La Invasión a Checoslovaquia es una prueba cabal de que las políticas de los distintos gobiernos con respecto a Alemania fueron en gran porcentaje responsables de los hechos que llevaron al mundo a la guerra. No por omisión, sino por la necesidad de la burguesía internacional de impulsar el conflicto bélico y la carrera armamentística como medio de salir de la crisis en que se había sumido con la crisis de 1929. También el hecho que Alemania, la gran vencida en la Primera Guerra Mundial, había dejado atrás el Tratado de Versalles y se había convertido en un feroz competidor por el mercado mundial disputando de igual a igual a las potencias vencedoras, generaba tensiones entre las distintas burguesías. Pero el fantasma de levantamientos revolucionarios necesitaba del fascismo y especialmente del anticomunismo para evitar que triunfaran como se casi ocurre en España en 1936.

Trotsky señalaba:

“En la medida en que el proletariado se muestre incapaz, en un momento determinado, de conquistar el poder, el imperialismo comienza a regular la vida económica con sus propios métodos; es el mecanismo político, el partido fascista que se convierte en el poder estatal. Las fuerzas productivas se hallan en irreconciliable contradicción no solo con la propiedad privada sino también con los límites estatales nacionales. El imperialismo es la expresión de esta contradicción. El capitalismo imperialista busca solucionar esta contradicción a través de la extensión de las fronteras, la conquista de nuevos territorios, etcétera. El Estado totalitario, subordinando todos los aspectos de la vida económica, política y cultural al capital financiero, es el instrumento para crear un Estado supranacionalista, un imperio imperialista, el dominio de los continentes, el dominio del mundo entero”.[i]

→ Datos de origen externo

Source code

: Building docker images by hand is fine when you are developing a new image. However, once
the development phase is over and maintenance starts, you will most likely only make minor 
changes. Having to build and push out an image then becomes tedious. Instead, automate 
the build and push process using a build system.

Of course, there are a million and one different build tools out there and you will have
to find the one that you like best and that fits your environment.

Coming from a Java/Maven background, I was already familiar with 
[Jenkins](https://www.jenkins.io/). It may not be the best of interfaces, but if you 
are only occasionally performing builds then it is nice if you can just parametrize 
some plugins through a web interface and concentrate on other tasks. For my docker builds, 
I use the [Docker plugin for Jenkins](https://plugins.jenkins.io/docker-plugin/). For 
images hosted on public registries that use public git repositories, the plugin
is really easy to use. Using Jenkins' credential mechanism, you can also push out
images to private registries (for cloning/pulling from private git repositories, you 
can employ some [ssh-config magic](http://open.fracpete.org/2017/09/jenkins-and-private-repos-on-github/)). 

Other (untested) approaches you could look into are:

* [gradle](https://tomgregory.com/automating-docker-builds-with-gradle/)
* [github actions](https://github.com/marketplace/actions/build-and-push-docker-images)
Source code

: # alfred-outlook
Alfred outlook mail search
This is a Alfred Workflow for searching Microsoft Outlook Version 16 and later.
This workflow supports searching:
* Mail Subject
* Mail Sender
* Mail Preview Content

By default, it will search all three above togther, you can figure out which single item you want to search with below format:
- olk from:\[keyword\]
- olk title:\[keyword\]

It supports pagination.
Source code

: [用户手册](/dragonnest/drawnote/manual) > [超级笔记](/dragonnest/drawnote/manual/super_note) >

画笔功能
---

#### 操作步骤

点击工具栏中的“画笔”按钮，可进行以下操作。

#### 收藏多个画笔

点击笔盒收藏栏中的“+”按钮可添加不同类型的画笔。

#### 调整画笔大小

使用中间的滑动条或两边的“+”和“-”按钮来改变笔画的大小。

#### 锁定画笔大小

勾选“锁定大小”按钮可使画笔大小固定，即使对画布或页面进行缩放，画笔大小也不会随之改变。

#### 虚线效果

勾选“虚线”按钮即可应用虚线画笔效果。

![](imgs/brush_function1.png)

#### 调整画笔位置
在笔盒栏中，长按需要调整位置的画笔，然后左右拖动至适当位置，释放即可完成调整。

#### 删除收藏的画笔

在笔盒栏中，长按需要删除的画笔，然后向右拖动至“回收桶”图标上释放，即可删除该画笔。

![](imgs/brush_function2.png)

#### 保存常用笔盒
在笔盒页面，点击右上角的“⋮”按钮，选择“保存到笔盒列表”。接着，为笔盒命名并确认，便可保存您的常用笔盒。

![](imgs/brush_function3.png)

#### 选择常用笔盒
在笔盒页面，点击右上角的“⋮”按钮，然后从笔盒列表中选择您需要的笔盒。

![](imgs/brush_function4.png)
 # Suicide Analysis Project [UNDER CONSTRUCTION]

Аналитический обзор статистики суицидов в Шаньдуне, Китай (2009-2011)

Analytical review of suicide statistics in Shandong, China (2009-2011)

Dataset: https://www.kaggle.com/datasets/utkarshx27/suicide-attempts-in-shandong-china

En este caso, nos plantea que las derrotas de las revoluciones proletarias del periodo de entreguerras no fueron gratuitas, sino que abrieron el camino para la creación y surgimiento de los Estados totalitarios como respuesta a ese movimiento de masas. En el apartado de responsabilidades para que las revoluciones no triunfaran, como en el caso de España, el rol central lo tuvo el Stalinismo, cuando Stalin y su burocracia tenían el control del único Estado obrero del mundo.

“Los inocentones ‘pro soviéticos’ afirman que cae de maduro que el Kremlin espera derrocar a Hitler. El asun­to es distinto. Sin la revolución es inconcebible que caiga Hitler. Una revolución triunfante en Alemania elevaría enormemente la conciencia de clase en la URSS y haría imposible la permanencia de la tiranía de Moscú. El Kremlin prefiere el status quo con Hitler como aliado”.[ii]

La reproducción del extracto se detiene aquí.